What is expected:
The span to repeat in the listing below runs from the line containing "7. Download Adobe" to the line containing "8. Open the", inclusive. Repeat it exactly, and only it.

Available data:
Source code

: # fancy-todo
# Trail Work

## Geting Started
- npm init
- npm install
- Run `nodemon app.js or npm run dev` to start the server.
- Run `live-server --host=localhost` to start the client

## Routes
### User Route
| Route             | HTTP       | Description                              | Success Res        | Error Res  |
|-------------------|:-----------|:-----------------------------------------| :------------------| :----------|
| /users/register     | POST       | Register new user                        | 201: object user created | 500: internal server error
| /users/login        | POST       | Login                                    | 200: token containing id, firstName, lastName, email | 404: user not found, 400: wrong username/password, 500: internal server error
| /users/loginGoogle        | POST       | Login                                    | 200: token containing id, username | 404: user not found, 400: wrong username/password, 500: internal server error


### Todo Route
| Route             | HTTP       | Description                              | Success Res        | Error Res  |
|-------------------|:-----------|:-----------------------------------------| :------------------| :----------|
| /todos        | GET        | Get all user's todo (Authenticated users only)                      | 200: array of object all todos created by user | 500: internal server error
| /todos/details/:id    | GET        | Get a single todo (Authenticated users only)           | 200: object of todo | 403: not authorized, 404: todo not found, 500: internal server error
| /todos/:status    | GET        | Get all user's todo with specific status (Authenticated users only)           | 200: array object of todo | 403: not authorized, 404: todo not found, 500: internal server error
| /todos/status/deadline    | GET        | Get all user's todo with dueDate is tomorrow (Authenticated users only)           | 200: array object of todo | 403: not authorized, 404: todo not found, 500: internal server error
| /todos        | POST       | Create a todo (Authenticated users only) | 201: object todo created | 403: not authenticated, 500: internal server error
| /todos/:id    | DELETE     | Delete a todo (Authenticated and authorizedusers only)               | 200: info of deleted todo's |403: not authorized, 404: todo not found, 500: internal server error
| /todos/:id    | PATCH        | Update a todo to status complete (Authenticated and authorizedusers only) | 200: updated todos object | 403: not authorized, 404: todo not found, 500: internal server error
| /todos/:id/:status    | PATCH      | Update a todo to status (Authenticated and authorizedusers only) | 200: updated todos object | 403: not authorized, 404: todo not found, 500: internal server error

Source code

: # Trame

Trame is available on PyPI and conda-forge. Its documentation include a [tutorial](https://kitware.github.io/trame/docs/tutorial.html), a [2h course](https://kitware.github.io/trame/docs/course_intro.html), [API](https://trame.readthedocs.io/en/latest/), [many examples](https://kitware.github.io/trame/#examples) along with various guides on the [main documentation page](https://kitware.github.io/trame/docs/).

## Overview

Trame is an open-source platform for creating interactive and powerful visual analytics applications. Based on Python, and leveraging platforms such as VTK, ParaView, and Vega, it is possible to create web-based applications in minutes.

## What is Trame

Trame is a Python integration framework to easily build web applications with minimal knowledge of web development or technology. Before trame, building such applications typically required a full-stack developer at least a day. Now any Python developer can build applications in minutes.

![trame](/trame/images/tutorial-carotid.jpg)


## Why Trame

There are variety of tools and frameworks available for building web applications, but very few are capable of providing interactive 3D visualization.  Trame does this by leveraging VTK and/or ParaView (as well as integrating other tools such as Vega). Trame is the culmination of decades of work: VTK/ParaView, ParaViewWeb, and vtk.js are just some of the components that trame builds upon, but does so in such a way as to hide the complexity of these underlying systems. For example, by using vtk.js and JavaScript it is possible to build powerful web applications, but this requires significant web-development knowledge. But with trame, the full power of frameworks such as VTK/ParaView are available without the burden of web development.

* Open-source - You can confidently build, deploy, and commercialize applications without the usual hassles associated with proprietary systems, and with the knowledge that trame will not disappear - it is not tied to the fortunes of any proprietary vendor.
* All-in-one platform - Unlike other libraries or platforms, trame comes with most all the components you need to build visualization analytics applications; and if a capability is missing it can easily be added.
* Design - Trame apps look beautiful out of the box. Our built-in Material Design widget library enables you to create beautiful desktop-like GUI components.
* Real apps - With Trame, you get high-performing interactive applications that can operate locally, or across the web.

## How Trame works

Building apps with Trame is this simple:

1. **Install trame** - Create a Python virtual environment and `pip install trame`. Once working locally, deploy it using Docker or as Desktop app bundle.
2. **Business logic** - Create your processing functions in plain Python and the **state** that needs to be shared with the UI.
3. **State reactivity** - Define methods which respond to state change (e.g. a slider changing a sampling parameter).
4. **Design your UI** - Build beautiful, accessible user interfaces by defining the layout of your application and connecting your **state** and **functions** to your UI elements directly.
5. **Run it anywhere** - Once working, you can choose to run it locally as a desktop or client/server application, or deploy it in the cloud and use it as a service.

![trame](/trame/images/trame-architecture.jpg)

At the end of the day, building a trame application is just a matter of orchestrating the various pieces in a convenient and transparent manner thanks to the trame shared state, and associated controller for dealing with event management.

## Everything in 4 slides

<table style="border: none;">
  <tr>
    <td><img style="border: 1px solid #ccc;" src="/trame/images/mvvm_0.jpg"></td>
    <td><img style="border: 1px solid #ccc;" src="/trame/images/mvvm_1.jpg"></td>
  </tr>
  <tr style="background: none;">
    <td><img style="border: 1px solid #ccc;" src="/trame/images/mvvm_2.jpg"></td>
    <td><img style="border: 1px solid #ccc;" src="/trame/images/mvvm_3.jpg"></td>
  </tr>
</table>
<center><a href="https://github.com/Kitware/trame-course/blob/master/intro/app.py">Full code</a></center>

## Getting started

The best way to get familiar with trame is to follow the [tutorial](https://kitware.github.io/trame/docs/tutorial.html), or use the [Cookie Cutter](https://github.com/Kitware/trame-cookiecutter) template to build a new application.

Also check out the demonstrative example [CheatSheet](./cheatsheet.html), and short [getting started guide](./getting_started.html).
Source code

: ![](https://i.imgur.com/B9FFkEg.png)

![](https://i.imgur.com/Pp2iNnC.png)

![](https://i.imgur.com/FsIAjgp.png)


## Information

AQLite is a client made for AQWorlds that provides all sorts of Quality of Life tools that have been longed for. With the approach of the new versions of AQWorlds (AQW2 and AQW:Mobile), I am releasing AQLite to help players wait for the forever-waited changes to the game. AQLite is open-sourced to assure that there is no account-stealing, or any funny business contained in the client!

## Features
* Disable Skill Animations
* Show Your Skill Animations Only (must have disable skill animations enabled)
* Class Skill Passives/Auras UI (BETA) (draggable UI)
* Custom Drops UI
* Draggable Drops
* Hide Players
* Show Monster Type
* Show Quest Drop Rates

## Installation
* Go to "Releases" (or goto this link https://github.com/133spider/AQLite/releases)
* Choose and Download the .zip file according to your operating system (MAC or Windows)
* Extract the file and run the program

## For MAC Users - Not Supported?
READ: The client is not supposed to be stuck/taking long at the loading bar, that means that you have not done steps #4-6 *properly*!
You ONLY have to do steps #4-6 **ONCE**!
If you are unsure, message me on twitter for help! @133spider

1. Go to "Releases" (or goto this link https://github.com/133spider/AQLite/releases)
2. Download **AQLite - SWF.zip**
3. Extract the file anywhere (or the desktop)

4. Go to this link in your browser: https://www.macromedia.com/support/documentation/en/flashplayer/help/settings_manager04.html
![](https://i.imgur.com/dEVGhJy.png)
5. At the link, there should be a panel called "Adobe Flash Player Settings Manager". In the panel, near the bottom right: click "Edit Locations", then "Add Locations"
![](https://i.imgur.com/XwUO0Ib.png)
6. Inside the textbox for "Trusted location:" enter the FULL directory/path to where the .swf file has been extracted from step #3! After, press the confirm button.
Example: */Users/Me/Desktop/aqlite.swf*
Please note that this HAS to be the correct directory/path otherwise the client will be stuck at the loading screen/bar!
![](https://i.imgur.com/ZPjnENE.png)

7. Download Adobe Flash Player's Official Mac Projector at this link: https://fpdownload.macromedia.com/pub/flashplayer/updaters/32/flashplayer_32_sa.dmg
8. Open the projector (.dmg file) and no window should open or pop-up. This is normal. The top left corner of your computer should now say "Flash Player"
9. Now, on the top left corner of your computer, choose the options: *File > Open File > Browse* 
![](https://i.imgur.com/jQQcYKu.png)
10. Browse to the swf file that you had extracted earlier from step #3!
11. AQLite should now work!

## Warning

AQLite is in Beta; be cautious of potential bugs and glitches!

Solution to the exercise:
7. Download Adobe Flash Player's Official Mac Projector at this link: https://fpdownload.macromedia.com/pub/flashplayer/updaters/32/flashplayer_32_sa.dmg
8. Open the projector (.dmg file) and no window should open or pop-up. This is normal. The top left corner of your computer should now say "Flash Player"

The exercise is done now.